Conforme va pasando el tiempo y las células vuelven a necesitar aporte de glucosa, el páncreas comienza a secretar glucagón, cuya acción permite, por una parte, volver a transformar el glucógeno en glucosa que se libera al torrente sanguíneo y, por otra, facilitar la transformación de los triglicéridos almacenados en los músculos a ácidos grasos para ser liberados también a la circulación sanguínea. De esta forma, mientras no hay aporte de glucosa externo, el organismo puede reservar la glucosa que se libera del hígado para garantizar el funcionamiento del sistema nervioso central, dado que éste sí puede utilizar la glucosa en ausencia de insulina. Asímismo los ácidos grasos son empleados para la obtención de energía en otros tejidos, como los músculos, que en ausencia de glucosa pueden utilizarlos para obtener energía y garantizar su actividad.

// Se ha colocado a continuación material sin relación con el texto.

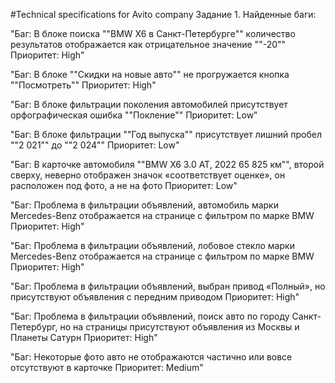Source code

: #Technical specifications for Avito company
Задание 1. Найденные баги:

"Баг: В блоке поиска ""BMW X6 в Санкт-Петербурге"" количество результатов отображается как отрицательное значение ""-20""
Приоритет: High"

"Баг: В блоке ""Скидки на новые авто""  не прогружается кнопка ""Посмотреть""
Приоритет: High"

"Баг: В блоке фильтрации поколения автомобилей присутствует орфографическая ошибка ""Покление""
Приоритет: Low"

"Баг: В блоке фильтрации ""Год выпуска"" присутствует лишний пробел ""2 021"" до ""2 024""
Приоритет: Low"

"Баг: В карточке автомобиля ""BMW X6 3.0  AT, 2022 65 825 км"", второй сверху,  неверно отображен значок «соответствует оценке», он расположен под фото, а не на фото
Приоритет: Low"

"Баг: Проблема в фильтрации объявлений, автомобиль марки Mercedes-Benz отображается на странице с фильтром по марке BMW
Приоритет: High"

"Баг: Проблема в фильтрации объявлений, лобовое стекло марки Mercedes-Benz отображается на странице с фильтром по марке BMW
Приоритет: High"

"Баг: Проблема в фильтрации объявлений, выбран привод «Полный», но присутствуют объявления с передним приводом
Приоритет: High"

"Баг: Проблема в фильтрации объявлений, поиск авто по городу Санкт-Петербург, но на страницы присутствуют объявления из Москвы и Планеты Сатурн
Приоритет: High"

"Баг: Некоторые фото авто не отображаются частично или вовсе отсутствуют в карточке
Приоритет: Medium"
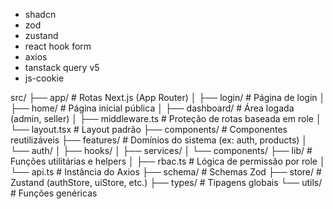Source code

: - shadcn
- zod
- zustand
- react hook form
- axios
- tanstack query v5
- js-cookie



src/
├── app/                        # Rotas Next.js (App Router)
│   ├── login/                 # Página de login
│   ├── home/                  # Página inicial pública
│   ├── dashboard/             # Área logada (admin, seller)
│   ├── middleware.ts          # Proteção de rotas baseada em role
│   └── layout.tsx             # Layout padrão
├── components/                # Componentes reutilizáveis
├── features/                  # Domínios do sistema (ex: auth, products)
│   └── auth/
│       ├── hooks/
│       ├── services/
│       └── components/
├── lib/                       # Funções utilitárias e helpers
│   ├── rbac.ts                # Lógica de permissão por role
│   └── api.ts                 # Instância do Axios
├── schema/                    # Schemas Zod
├── store/                     # Zustand (authStore, uiStore, etc.)
├── types/                     # Tipagens globais
└── utils/                     # Funções genéricas
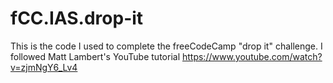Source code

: # fCC.IAS.drop-it
This is the code I used to complete the freeCodeCamp "drop it" challenge. I followed Matt Lambert's YouTube tutorial https://www.youtube.com/watch?v=zjmNgY6_Lv4 
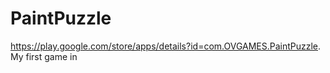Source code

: # PaintPuzzle
https://play.google.com/store/apps/details?id=com.OVGAMES.PaintPuzzle. My first game in 
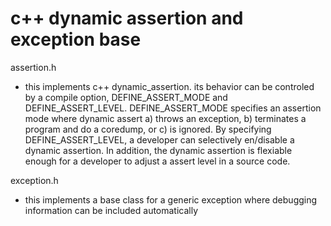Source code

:# c++ dynamic assertion and exception base

assertion.h
- this implements c++ dynamic_assertion. its behavior can be controled by a compile option, DEFINE_ASSERT_MODE and DEFINE_ASSERT_LEVEL. DEFINE_ASSERT_MODE specifies an assertion mode where dynamic assert a) throws an exception, b) terminates a program and do a coredump, or c) is ignored. By specifying DEFINE_ASSERT_LEVEL, a developer can selectively en/disable a dynamic assertion. In addition, the dynamic assertion is flexiable enough for a developer to adjust a assert level in a source code.

exception.h
- this implements a base class for a generic exception where debugging information can be included automatically
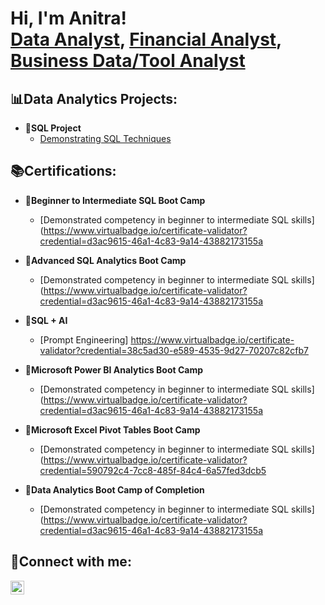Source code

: <h1>Hi, I'm Anitra! <br/><a 
href="https://www.linkedin.com/in/anitra-harper/"> Data Analyst</a>, <a
href=>Financial Analyst</a>, <a
href=>Business Data/Tool Analyst</a></h1>

<h2>📊Data Analytics Projects:</h2>

- <b>💾SQL Project</b>
  - [Demonstrating SQL 
Techniques](https://github.com/aeharper2001/aeharper2001/SQL_Techniques.git)


<h2>📚Certifications:</h2>

- <b>📜Beginner to Intermediate SQL Boot Camp</b>
  - [Demonstrated competency in beginner to intermediate SQL skills] (https://www.virtualbadge.io/certificate-validator?credential=d3ac9615-46a1-4c83-9a14-43882173155a

- <b>📜Advanced SQL Analytics Boot Camp</b>
  - [Demonstrated competency in beginner to intermediate SQL skills] (https://www.virtualbadge.io/certificate-validator?credential=d3ac9615-46a1-4c83-9a14-43882173155a

- <b>📜SQL + AI</b>
  - [Prompt Engineering] https://www.virtualbadge.io/certificate-validator?credential=38c5ad30-e589-4535-9d27-70207c82cfb7

- <b>📜Microsoft Power BI Analytics Boot Camp</b>
  - [Demonstrated competency in beginner to intermediate SQL skills] (https://www.virtualbadge.io/certificate-validator?credential=d3ac9615-46a1-4c83-9a14-43882173155a

- <b>📜Microsoft Excel Pivot Tables Boot Camp</b>
  - [Demonstrated competency in beginner to intermediate SQL skills] (https://www.virtualbadge.io/certificate-validator?credential=590792c4-7cc8-485f-84c4-6a57fed3dcb5

- <b>📜Data Analytics Boot Camp of Completion</b>
  - [Demonstrated competency in beginner to intermediate SQL skills] (https://www.virtualbadge.io/certificate-validator?credential=d3ac9615-46a1-4c83-9a14-43882173155a

<h2>📱Connect with me:</h2>
<a href="https://www.linkedin.com/in/anitra-harper/" target="_blank">
  <img align="left" alt="Anitra Harper" width="22px" src="https://cdn.jsdelivr.net/npm/simple-icons@v3/icons/linkedin.svg" />
</a>
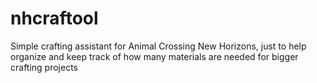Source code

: # nhcraftool
Simple crafting assistant for Animal Crossing New Horizons, just to help organize and keep track of how many materials are needed for bigger crafting projects
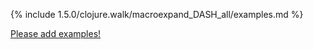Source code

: {% include 1.5.0/clojure.walk/macroexpand_DASH_all/examples.md %}

[Please add examples!](https://github.com/arrdem/grimoire/edit/master/_includes/1.6.0/clojure.walk/macroexpand_DASH_all/examples.md)
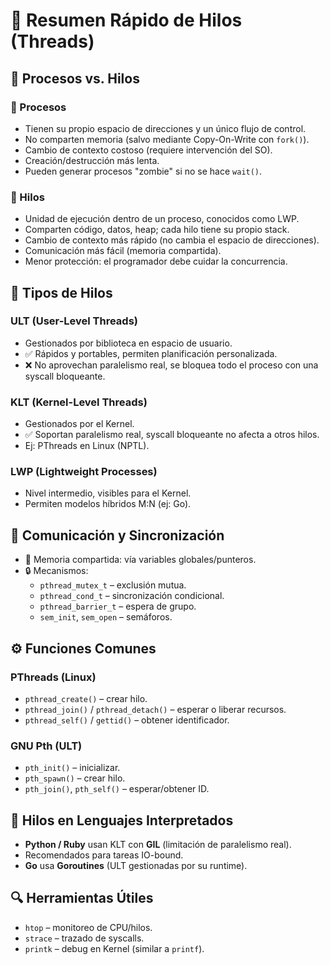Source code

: # 🧵 Resumen Rápido de Hilos (Threads)

## 🔄 Procesos vs. Hilos

### 🧱 Procesos

- Tienen su propio espacio de direcciones y un único flujo de control.
- No comparten memoria (salvo mediante Copy-On-Write con `fork()`).
- Cambio de contexto costoso (requiere intervención del SO).
- Creación/destrucción más lenta.
- Pueden generar procesos "zombie" si no se hace `wait()`.

### 🧵 Hilos

- Unidad de ejecución dentro de un proceso, conocidos como LWP.
- Comparten código, datos, heap; cada hilo tiene su propio stack.
- Cambio de contexto más rápido (no cambia el espacio de direcciones).
- Comunicación más fácil (memoria compartida).
- Menor protección: el programador debe cuidar la concurrencia.

## 🧩 Tipos de Hilos

### ULT (User-Level Threads)

- Gestionados por biblioteca en espacio de usuario.
- ✅ Rápidos y portables, permiten planificación personalizada.
- ❌ No aprovechan paralelismo real, se bloquea todo el proceso con una syscall bloqueante.

### KLT (Kernel-Level Threads)

- Gestionados por el Kernel.
- ✅ Soportan paralelismo real, syscall bloqueante no afecta a otros hilos.
- Ej: PThreads en Linux (NPTL).

### LWP (Lightweight Processes)

- Nivel intermedio, visibles para el Kernel.
- Permiten modelos híbridos M:N (ej: Go).

## 🔄 Comunicación y Sincronización

- 🧠 Memoria compartida: vía variables globales/punteros.
- 🔒 Mecanismos:
  - `pthread_mutex_t` – exclusión mutua.
  - `pthread_cond_t` – sincronización condicional.
  - `pthread_barrier_t` – espera de grupo.
  - `sem_init`, `sem_open` – semáforos.

## ⚙️ Funciones Comunes

### PThreads (Linux)

- `pthread_create()` – crear hilo.
- `pthread_join()` / `pthread_detach()` – esperar o liberar recursos.
- `pthread_self()` / `gettid()` – obtener identificador.

### GNU Pth (ULT)

- `pth_init()` – inicializar.
- `pth_spawn()` – crear hilo.
- `pth_join()`, `pth_self()` – esperar/obtener ID.

## 💬 Hilos en Lenguajes Interpretados

- **Python / Ruby** usan KLT con **GIL** (limitación de paralelismo real).
- Recomendados para tareas IO-bound.
- **Go** usa **Goroutines** (ULT gestionadas por su runtime).

## 🔍 Herramientas Útiles

- `htop` – monitoreo de CPU/hilos.
- `strace` – trazado de syscalls.
- `printk` – debug en Kernel (similar a `printf`).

Si el ayuno continúa y sigue sin llegar aporte externo de nutrientes, para mantener los niveles de energía necesarios para satisfacer las demandas de las actividades corporales diarias, las células utilizan como combustible principal los ácidos grasos obtenidos de la degradación de los triglicéridos que se habían almacenado en los adipocitos. Éste es un mecanismo de protección muy ventajoso, ya que le permite al organismo reservar la poca glucosa que puede obtener de otras reacciones para el adecuado funcionamiento del cerebro en situaciones de ayuno prolongado.